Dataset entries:
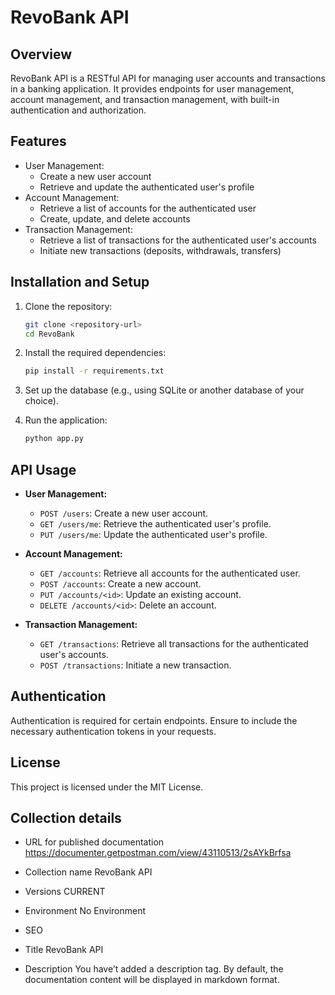 # RevoBank API

## Overview
RevoBank API is a RESTful API for managing user accounts and transactions in a banking application. It provides endpoints for user management, account management, and transaction management, with built-in authentication and authorization.

## Features
- User Management:
  - Create a new user account
  - Retrieve and update the authenticated user's profile
- Account Management:
  - Retrieve a list of accounts for the authenticated user
  - Create, update, and delete accounts
- Transaction Management:
  - Retrieve a list of transactions for the authenticated user's accounts
  - Initiate new transactions (deposits, withdrawals, transfers)

## Installation and Setup
1. Clone the repository:
   ```bash
   git clone <repository-url>
   cd RevoBank
   ```

2. Install the required dependencies:
   ```bash
   pip install -r requirements.txt
   ```

3. Set up the database (e.g., using SQLite or another database of your choice).

4. Run the application:
   ```bash
   python app.py
   ```

## API Usage
- **User Management:**
  - `POST /users`: Create a new user account.
  - `GET /users/me`: Retrieve the authenticated user's profile.
  - `PUT /users/me`: Update the authenticated user's profile.

- **Account Management:**
  - `GET /accounts`: Retrieve all accounts for the authenticated user.
  - `POST /accounts`: Create a new account.
  - `PUT /accounts/<id>`: Update an existing account.
  - `DELETE /accounts/<id>`: Delete an account.

- **Transaction Management:**
  - `GET /transactions`: Retrieve all transactions for the authenticated user's accounts.
  - `POST /transactions`: Initiate a new transaction.

## Authentication
Authentication is required for certain endpoints. Ensure to include the necessary authentication tokens in your requests.

## License
This project is licensed under the MIT License.

## Collection details

- URL for published documentation
https://documenter.getpostman.com/view/43110513/2sAYkBrfsa

- Collection name
RevoBank API

- Versions
CURRENT

- Environment
No Environment

- SEO
- Title
RevoBank API

- Description
You have’t added a description tag. By default, the documentation content will be displayed in markdown format.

Work instructions: Reproduce exactly the lines above from the line with "- Create a new user account" to the line with "- Initiate new", including both, and add nothing.

Response to the task:
  - Create a new user account
  - Retrieve and update the authenticated user's profile
- Account Management:
  - Retrieve a list of accounts for the authenticated user
  - Create, update, and delete accounts
- Transaction Management:
  - Retrieve a list of transactions for the authenticated user's accounts
  - Initiate new transactions (deposits, withdrawals, transfers)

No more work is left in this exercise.